What you are asked to do —
Report, word for word, every line of the material that contains "componentId".

Segment Start: Exercise materials

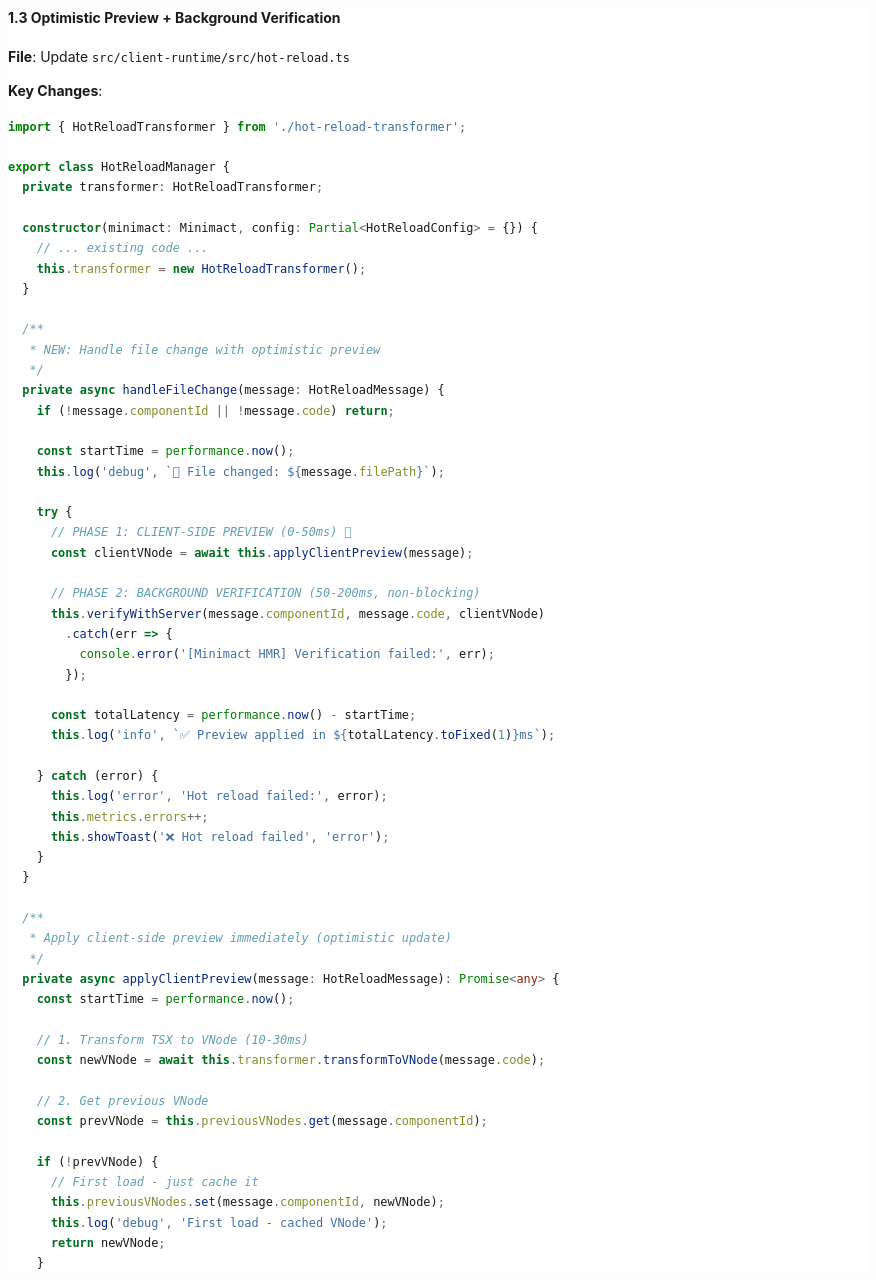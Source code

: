 #### 1.3 Optimistic Preview + Background Verification

**File**: Update `src/client-runtime/src/hot-reload.ts`

**Key Changes**:

```typescript
import { HotReloadTransformer } from './hot-reload-transformer';

export class HotReloadManager {
  private transformer: HotReloadTransformer;

  constructor(minimact: Minimact, config: Partial<HotReloadConfig> = {}) {
    // ... existing code ...
    this.transformer = new HotReloadTransformer();
  }

  /**
   * NEW: Handle file change with optimistic preview
   */
  private async handleFileChange(message: HotReloadMessage) {
    if (!message.componentId || !message.code) return;

    const startTime = performance.now();
    this.log('debug', `📝 File changed: ${message.filePath}`);

    try {
      // PHASE 1: CLIENT-SIDE PREVIEW (0-50ms) 🚀
      const clientVNode = await this.applyClientPreview(message);

      // PHASE 2: BACKGROUND VERIFICATION (50-200ms, non-blocking)
      this.verifyWithServer(message.componentId, message.code, clientVNode)
        .catch(err => {
          console.error('[Minimact HMR] Verification failed:', err);
        });

      const totalLatency = performance.now() - startTime;
      this.log('info', `✅ Preview applied in ${totalLatency.toFixed(1)}ms`);

    } catch (error) {
      this.log('error', 'Hot reload failed:', error);
      this.metrics.errors++;
      this.showToast('❌ Hot reload failed', 'error');
    }
  }

  /**
   * Apply client-side preview immediately (optimistic update)
   */
  private async applyClientPreview(message: HotReloadMessage): Promise<any> {
    const startTime = performance.now();

    // 1. Transform TSX to VNode (10-30ms)
    const newVNode = await this.transformer.transformToVNode(message.code);

    // 2. Get previous VNode
    const prevVNode = this.previousVNodes.get(message.componentId);

    if (!prevVNode) {
      // First load - just cache it
      this.previousVNodes.set(message.componentId, newVNode);
      this.log('debug', 'First load - cached VNode');
      return newVNode;
    }

```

Segment End: Exercise materials

Response below —
    if (!message.componentId || !message.code) return;
      this.verifyWithServer(message.componentId, message.code, clientVNode)
    const prevVNode = this.previousVNodes.get(message.componentId);
      this.previousVNodes.set(message.componentId, newVNode);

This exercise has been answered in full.